** EXERCISE PROMPT **
In the data below, which lines contain "nohibah"? List them by copying each one.
___ DATA FOR THIS EXERCISE
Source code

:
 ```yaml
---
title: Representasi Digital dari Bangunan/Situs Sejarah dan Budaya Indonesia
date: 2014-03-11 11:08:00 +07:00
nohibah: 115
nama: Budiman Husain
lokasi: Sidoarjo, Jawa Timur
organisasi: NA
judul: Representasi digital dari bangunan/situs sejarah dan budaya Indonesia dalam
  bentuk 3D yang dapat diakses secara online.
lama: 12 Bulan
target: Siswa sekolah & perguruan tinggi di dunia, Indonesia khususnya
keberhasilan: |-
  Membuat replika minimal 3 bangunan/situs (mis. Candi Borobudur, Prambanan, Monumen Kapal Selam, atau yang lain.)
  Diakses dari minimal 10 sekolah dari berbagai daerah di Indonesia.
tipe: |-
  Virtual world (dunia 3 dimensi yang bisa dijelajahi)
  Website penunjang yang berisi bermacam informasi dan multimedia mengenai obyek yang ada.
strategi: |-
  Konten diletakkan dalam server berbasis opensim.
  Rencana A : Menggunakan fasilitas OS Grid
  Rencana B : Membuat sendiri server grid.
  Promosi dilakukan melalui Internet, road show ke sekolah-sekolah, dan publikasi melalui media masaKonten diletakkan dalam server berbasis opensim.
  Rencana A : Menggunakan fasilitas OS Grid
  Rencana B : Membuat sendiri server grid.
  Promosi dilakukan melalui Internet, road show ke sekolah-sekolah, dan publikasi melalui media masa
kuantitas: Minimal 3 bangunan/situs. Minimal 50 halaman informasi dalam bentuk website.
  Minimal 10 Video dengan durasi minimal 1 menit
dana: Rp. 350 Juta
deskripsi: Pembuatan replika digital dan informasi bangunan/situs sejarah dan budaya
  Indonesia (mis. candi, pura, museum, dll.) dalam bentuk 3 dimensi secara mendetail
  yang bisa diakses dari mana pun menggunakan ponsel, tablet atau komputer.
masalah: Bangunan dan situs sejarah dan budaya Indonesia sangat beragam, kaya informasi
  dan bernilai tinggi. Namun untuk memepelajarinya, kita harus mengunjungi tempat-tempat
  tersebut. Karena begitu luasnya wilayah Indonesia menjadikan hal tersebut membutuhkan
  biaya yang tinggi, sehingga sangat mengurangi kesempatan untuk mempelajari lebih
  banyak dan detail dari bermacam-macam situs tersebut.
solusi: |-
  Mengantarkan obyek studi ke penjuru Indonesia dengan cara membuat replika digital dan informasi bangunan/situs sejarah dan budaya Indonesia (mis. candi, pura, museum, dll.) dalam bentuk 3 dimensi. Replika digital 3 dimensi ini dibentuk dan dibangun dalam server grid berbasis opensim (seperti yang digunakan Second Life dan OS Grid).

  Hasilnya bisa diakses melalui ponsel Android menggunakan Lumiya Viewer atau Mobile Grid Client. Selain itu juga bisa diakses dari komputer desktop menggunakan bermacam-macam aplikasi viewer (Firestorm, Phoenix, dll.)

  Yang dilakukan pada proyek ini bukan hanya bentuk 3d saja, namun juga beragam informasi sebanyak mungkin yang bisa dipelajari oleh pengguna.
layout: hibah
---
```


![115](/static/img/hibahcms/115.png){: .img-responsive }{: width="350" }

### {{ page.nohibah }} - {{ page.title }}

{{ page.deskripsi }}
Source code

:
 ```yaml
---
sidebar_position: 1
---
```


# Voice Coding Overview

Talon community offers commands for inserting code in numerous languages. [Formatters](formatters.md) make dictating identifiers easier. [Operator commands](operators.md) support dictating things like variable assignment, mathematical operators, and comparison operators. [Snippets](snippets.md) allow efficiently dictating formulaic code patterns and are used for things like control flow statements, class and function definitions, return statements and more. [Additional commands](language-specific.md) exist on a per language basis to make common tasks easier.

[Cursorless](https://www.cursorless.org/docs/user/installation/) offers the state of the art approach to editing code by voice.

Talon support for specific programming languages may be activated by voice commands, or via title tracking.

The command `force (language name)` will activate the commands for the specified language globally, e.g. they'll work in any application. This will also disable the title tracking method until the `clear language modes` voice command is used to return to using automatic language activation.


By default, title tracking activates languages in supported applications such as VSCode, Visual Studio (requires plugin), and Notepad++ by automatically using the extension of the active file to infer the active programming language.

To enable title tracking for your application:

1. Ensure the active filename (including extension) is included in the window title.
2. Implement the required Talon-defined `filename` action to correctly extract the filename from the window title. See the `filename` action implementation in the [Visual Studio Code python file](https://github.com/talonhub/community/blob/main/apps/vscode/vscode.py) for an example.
______
** ANSWER TO THIS TASK **
nohibah: 115
### {{ page.nohibah }} - {{ page.title }}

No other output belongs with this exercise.